Поколебавшись, Белкина всё-таки решила вновь опуститься на корточки, однако от Михаила старательно отворачивалась. Сперва ей потребовалось следить, чем занят у противоположного ската овражка “вольноопределяющийся” фельдшер – Вешка даже затеяла подавать старику указания, на которые тот вроде бы не шибко впопад ответил что-то про сопливый нос и необсохлое молоко. Потом, явно сочтя ниже собственного достоинства вступать в пререкания с дряхлым спесивцем, Белкина переадресовала своё внимание качающейся над самой её пилоткой ветви боярышника. Внимание это было исключительно пристальным, сосредоточенным, и когда санинструктор вдруг заговорила, Мечников лишь ценою изрядного усилия сообразил, что обращается она отнюдь не к кусту.

– Притворялся, значит, – тихонько сказала Вешка, трогая кончиком пальца остриё длинного корявого шипа. – Подслушивал, подсматривал… И помалкивал. Товарищ старший политрук мне чуть не под гимнастёрку лезли, а товарищ лейтенант помалкивали.

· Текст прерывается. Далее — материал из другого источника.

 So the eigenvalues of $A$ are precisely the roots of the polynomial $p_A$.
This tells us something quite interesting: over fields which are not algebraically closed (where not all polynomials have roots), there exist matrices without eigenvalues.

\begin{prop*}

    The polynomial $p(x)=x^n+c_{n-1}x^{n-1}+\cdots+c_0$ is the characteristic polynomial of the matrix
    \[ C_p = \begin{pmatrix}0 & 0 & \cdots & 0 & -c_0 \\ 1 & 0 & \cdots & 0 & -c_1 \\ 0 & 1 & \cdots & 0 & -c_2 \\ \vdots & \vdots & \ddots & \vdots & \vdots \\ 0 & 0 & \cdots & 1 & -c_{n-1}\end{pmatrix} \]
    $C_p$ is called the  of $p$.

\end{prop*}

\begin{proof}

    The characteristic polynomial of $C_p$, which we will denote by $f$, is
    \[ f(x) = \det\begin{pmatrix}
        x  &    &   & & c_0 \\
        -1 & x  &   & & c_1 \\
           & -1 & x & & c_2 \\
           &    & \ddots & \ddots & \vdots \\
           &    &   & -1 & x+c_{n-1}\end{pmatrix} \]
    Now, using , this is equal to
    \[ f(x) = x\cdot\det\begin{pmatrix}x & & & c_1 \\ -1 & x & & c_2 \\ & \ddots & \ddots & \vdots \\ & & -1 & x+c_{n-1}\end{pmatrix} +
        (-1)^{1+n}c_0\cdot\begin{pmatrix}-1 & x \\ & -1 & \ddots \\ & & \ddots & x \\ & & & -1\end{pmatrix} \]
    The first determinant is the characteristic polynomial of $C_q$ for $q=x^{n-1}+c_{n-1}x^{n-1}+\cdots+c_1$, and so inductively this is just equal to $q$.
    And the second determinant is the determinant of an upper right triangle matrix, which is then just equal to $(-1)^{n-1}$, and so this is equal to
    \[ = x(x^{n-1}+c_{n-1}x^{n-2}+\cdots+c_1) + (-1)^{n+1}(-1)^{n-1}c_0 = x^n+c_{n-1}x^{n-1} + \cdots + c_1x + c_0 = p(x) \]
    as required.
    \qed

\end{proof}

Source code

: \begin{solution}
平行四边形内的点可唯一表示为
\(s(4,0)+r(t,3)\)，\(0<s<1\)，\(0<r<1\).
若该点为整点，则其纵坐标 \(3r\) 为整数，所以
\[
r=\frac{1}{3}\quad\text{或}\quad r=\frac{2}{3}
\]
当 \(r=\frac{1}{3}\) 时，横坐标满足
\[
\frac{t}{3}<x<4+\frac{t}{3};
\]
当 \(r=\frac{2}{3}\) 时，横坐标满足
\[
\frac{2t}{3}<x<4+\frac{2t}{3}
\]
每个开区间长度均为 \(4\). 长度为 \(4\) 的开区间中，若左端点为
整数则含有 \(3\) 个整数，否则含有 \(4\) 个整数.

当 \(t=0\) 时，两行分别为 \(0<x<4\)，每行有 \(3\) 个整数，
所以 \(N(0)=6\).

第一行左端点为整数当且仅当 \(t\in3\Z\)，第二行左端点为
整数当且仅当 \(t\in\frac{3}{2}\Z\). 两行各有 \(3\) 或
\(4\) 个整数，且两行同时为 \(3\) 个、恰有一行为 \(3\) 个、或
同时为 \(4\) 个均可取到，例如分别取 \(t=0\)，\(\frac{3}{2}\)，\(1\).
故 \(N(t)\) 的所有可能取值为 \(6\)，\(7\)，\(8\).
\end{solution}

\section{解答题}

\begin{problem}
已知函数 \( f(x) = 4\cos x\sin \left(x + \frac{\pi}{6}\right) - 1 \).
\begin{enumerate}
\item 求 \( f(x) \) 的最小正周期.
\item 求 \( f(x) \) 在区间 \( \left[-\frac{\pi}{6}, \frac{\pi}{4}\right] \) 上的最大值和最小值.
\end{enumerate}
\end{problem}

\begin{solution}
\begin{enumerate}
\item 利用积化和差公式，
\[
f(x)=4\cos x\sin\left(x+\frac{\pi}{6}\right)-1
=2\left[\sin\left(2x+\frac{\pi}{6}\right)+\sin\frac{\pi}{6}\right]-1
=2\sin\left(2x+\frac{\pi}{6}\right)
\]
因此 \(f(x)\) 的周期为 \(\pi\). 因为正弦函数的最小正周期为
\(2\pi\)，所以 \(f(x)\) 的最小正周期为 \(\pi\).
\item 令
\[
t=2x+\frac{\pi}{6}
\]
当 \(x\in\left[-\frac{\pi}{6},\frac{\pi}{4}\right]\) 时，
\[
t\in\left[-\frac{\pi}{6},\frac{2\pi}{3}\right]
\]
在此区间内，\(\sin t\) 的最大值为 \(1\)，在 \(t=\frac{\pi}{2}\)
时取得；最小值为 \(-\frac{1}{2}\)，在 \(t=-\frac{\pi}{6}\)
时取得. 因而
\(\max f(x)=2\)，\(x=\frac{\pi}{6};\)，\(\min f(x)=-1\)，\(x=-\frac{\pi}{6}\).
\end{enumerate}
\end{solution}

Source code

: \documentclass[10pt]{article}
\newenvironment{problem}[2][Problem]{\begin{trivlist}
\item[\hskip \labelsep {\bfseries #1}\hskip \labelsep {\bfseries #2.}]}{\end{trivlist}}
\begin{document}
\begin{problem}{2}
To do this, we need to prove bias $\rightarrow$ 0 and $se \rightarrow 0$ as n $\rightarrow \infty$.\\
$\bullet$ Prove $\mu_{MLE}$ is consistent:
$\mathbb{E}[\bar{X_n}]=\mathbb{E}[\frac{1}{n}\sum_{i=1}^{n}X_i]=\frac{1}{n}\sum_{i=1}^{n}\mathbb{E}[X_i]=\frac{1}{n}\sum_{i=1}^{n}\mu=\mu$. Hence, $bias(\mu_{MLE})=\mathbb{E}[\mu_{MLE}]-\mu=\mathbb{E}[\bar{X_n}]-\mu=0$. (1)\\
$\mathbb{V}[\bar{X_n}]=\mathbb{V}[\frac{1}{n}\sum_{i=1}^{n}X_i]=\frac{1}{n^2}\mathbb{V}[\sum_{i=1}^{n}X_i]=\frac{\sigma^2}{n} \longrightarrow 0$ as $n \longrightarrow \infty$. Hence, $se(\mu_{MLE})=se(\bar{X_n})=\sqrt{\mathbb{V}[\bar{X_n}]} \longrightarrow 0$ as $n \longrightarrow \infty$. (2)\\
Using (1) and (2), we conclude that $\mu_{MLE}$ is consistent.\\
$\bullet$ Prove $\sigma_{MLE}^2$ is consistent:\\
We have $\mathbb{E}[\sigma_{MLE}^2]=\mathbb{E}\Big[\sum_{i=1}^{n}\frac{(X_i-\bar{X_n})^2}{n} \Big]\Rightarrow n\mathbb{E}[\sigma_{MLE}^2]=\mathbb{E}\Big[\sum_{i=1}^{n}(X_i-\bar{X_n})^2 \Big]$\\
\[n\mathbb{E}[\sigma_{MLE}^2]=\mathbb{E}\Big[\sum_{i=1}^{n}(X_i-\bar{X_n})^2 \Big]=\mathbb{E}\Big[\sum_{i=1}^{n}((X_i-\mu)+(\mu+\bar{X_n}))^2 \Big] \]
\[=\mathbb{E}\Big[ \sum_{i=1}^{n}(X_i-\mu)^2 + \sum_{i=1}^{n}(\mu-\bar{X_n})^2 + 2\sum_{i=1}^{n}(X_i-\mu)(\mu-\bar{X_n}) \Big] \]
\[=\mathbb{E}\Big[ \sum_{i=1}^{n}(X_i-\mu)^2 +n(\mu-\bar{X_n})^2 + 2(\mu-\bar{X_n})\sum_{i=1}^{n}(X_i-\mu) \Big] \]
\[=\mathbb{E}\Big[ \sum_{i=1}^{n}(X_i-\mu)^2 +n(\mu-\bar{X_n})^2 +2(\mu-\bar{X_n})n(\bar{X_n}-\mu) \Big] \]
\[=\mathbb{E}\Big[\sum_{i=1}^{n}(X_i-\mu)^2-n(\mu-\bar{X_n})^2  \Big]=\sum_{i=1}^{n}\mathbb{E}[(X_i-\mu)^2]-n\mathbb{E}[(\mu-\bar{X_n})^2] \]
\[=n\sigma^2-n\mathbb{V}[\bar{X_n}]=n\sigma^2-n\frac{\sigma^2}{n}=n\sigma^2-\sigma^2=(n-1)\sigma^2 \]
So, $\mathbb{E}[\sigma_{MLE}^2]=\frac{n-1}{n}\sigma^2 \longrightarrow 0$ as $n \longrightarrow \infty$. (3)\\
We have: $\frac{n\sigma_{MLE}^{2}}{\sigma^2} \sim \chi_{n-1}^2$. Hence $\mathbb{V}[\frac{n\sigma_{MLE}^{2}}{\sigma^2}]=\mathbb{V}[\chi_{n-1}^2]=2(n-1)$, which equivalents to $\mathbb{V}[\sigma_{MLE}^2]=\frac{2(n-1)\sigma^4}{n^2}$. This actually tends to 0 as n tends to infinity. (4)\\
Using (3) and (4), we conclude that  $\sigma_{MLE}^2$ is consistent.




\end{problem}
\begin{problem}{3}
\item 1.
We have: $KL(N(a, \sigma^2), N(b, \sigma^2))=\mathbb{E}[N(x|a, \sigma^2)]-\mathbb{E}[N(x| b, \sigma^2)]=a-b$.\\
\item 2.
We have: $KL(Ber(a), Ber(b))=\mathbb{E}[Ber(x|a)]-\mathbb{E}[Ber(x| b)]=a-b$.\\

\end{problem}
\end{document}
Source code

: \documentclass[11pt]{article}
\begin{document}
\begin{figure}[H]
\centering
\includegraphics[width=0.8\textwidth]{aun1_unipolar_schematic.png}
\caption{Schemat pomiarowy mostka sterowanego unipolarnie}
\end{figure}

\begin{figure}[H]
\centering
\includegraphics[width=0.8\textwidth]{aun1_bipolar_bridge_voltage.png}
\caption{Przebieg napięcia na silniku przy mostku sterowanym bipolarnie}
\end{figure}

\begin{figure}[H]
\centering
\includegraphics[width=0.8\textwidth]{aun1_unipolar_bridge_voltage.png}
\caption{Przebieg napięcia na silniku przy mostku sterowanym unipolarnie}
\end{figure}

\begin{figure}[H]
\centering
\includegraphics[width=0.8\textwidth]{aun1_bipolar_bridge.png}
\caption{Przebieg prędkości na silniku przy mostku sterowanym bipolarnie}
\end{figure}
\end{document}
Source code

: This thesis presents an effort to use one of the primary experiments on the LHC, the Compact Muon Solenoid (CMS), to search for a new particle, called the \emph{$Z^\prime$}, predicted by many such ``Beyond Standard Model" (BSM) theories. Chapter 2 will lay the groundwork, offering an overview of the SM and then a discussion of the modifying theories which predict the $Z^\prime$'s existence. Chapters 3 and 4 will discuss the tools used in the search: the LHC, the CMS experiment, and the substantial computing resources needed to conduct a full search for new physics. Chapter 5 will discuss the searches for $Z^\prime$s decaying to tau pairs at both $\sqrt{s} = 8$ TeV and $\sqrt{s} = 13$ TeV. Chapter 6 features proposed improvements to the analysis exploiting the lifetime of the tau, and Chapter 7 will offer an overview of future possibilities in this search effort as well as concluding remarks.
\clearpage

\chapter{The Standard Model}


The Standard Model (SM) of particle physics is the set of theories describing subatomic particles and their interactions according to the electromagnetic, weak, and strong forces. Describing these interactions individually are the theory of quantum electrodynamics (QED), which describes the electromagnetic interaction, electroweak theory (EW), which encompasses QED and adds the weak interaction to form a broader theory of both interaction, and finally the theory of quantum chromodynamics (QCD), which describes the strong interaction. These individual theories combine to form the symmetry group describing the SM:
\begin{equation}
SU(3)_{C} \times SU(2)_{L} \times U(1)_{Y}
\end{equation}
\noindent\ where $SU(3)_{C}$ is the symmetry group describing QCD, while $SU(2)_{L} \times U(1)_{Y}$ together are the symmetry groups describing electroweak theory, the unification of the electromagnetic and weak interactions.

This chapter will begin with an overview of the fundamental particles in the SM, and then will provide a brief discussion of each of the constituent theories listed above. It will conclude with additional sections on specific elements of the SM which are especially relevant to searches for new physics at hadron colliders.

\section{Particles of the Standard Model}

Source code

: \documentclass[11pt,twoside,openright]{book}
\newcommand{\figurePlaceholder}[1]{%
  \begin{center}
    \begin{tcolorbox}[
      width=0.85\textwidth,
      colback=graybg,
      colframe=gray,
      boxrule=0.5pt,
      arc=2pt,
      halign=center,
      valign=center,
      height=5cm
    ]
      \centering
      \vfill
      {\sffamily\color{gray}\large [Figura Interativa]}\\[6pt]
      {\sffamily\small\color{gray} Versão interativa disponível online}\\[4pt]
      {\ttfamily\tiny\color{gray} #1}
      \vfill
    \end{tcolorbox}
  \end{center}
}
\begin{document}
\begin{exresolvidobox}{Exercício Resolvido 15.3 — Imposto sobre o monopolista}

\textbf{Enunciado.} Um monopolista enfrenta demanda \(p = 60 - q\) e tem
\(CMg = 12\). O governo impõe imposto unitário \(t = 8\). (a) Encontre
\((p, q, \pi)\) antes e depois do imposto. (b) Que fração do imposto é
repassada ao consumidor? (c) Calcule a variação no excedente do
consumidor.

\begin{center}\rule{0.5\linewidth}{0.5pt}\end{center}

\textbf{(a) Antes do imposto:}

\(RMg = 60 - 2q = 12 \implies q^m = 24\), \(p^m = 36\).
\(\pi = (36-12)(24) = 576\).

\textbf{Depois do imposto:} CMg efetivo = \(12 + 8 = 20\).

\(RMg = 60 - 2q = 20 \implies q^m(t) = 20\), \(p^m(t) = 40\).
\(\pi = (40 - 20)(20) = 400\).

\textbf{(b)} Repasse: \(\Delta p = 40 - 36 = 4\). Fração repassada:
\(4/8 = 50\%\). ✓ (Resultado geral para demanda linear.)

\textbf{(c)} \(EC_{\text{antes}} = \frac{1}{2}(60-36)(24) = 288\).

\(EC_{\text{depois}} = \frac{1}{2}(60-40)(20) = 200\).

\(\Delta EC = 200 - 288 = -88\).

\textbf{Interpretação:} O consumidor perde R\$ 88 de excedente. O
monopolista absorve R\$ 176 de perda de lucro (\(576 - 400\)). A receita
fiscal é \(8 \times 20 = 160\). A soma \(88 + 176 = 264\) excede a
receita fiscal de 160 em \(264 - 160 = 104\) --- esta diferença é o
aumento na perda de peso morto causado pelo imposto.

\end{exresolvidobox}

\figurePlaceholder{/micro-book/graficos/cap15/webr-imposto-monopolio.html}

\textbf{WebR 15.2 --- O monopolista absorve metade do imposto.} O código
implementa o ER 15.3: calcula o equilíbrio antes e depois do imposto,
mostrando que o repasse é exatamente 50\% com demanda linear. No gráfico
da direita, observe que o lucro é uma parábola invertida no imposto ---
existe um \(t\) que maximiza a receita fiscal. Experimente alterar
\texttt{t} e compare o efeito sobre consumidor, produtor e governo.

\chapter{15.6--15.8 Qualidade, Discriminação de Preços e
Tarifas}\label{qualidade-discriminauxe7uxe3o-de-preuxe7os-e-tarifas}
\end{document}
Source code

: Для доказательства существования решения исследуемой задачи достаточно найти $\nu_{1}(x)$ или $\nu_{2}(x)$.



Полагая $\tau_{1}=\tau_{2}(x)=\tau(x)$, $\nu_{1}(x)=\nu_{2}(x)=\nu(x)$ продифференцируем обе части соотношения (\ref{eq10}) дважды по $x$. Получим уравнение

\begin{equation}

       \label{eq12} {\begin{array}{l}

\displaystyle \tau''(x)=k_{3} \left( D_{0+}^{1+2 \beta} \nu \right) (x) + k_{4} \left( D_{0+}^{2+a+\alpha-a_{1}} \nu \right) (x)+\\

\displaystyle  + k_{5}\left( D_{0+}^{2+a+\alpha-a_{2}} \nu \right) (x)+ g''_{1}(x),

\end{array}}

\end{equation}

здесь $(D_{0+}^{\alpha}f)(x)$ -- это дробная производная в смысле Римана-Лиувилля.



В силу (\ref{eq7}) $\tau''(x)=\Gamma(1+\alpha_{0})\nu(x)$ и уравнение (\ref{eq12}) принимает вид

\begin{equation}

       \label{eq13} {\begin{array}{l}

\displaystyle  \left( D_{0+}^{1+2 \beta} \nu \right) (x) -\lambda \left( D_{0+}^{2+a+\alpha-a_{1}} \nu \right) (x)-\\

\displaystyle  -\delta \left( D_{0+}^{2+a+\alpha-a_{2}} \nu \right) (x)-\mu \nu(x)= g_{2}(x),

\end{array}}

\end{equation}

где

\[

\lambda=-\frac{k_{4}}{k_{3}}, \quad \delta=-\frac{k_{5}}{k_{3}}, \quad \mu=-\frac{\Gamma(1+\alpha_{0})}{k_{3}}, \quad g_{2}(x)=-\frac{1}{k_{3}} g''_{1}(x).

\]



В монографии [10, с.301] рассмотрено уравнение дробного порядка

Эх, вы, сильный…

– Честно говоря, мне казалось, что вам не неприятно… Ну, то есть, что вам нравится… – Михаил очень старался придумать какую-нибудь обходительную формулировку, но в голову нахраписто лезли (и столь же нахраписто рвались с языка) оправдания, подозрительно смахивающие на оскорбления.

А потом Вешка искоса глянула на раненого лейтенанта и тут же потупилась, полупростонав-полувыдохнув какое-то одинокое слово; Мечников на всякий случай кивнул, а через долю мига после кивка сообразил, что слово это было “дурак”.

Вообще-то санинструктору негоже обзывать дураком среднего командира. Но голос Вешкин… И то, как она мучительно вывернула шею, пытаясь спрятать от Михаила лицо… И уши её, цветом напоминающие первомайские транспаранты… Похоже, дорогой товарищ Мечников, что несбыточные твои мечты отнюдь не несбыточны.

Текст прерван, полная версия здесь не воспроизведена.